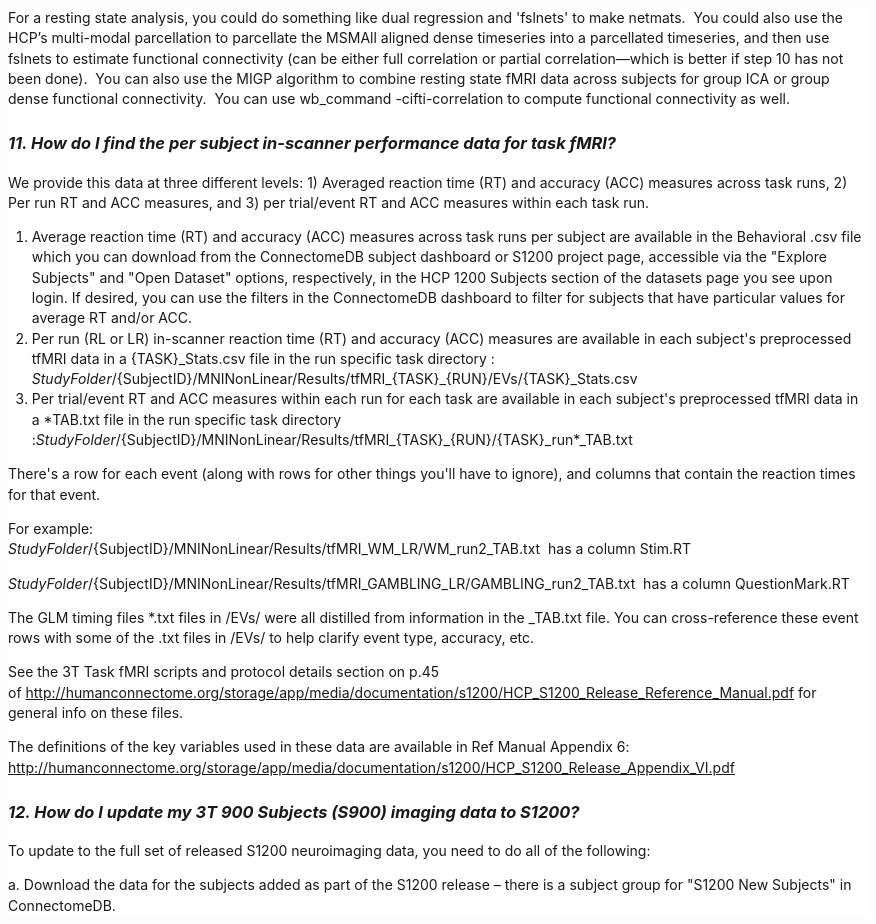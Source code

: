 For a resting state analysis, you could do something like dual regression and 'fslnets' to make netmats.  You could also use the HCP’s multi-modal parcellation to parcellate the MSMAll aligned dense timeseries into a parcellated timeseries, and then use fslnets to estimate functional connectivity (can be either full correlation or partial correlation—which is better if step 10 has not been done).  You can also use the MIGP algorithm to combine resting state fMRI data across subjects for group ICA or group dense functional connectivity.  You can use wb\_command -cifti-correlation to compute functional connectivity as well.

### *11. How do I find the per subject in-scanner performance data for task fMRI?*

We provide this data at three different levels: 1) Averaged reaction time (RT) and accuracy (ACC) measures across task runs, 2) Per run RT and ACC measures, and 3) per trial/event RT and ACC measures within each task run.

1. Average reaction time (RT) and accuracy (ACC) measures across task runs per subject are available in the Behavioral .csv file which you can download from the ConnectomeDB subject dashboard or S1200 project page, accessible via the "Explore Subjects" and "Open Dataset" options, respectively, in the HCP 1200 Subjects section of the datasets page you see upon login. If desired, you can use the filters in the ConnectomeDB dashboard to filter for subjects that have particular values for average RT and/or ACC.
2. Per run (RL or LR) in-scanner reaction time (RT) and accuracy (ACC) measures are available in each subject's preprocessed tfMRI data in a {TASK}\_Stats.csv file in the run specific task directory : ${StudyFolder}/${SubjectID}/MNINonLinear/Results/tfMRI\_{TASK}\_{RUN}/EVs/{TASK}\_Stats.csv
3. Per trial/event RT and ACC measures within each run for each task are available in each subject's preprocessed tfMRI data in a \*TAB.txt file in the run specific task directory :${StudyFolder}/${SubjectID}/MNINonLinear/Results/tfMRI\_{TASK}\_{RUN}/{TASK}\_run\*\_TAB.txt

There's a row for each event (along with rows for other things you'll have to ignore), and columns that contain the reaction times for that event.  
  
For example:  
${StudyFolder}/${SubjectID}/MNINonLinear/Results/tfMRI\_WM\_LR/WM\_run2\_TAB.txt  has a column Stim.RT  
  
${StudyFolder}/${SubjectID}/MNINonLinear/Results/tfMRI\_GAMBLING\_LR/GAMBLING\_run2\_TAB.txt  has a column QuestionMark.RT  
  
The GLM timing files \*.txt files in /EVs/ were all distilled from information in the \_TAB.txt file. You can cross-reference these event rows with some of the .txt files in /EVs/ to help clarify event type, accuracy, etc. 

See the 3T Task fMRI scripts and protocol details section on p.45 of <http://humanconnectome.org/storage/app/media/documentation/s1200/HCP_S1200_Release_Reference_Manual.pdf> for general info on these files.  
  
The definitions of the key variables used in these data are available in Ref Manual Appendix 6: <http://humanconnectome.org/storage/app/media/documentation/s1200/HCP_S1200_Release_Appendix_VI.pdf>

### ***12. How do I update my 3T 900 Subjects (S900) imaging data to S1200?***

To update to the full set of released S1200 neuroimaging data, you need to do all of the following:


a. Download the data for the subjects added as part of the S1200 release – there is a subject group for "S1200 New Subjects" in ConnectomeDB.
____
### Goal of the exercise
Please give again, exactly and only, the lines from the top of the listing above through the line that has "### *11. How", with pictures left out.

### Response below
Source code

: For a resting state analysis, you could do something like dual regression and 'fslnets' to make netmats.  You could also use the HCP’s multi-modal parcellation to parcellate the MSMAll aligned dense timeseries into a parcellated timeseries, and then use fslnets to estimate functional connectivity (can be either full correlation or partial correlation—which is better if step 10 has not been done).  You can also use the MIGP algorithm to combine resting state fMRI data across subjects for group ICA or group dense functional connectivity.  You can use wb\_command -cifti-correlation to compute functional connectivity as well.

### *11. How do I find the per subject in-scanner performance data for task fMRI?*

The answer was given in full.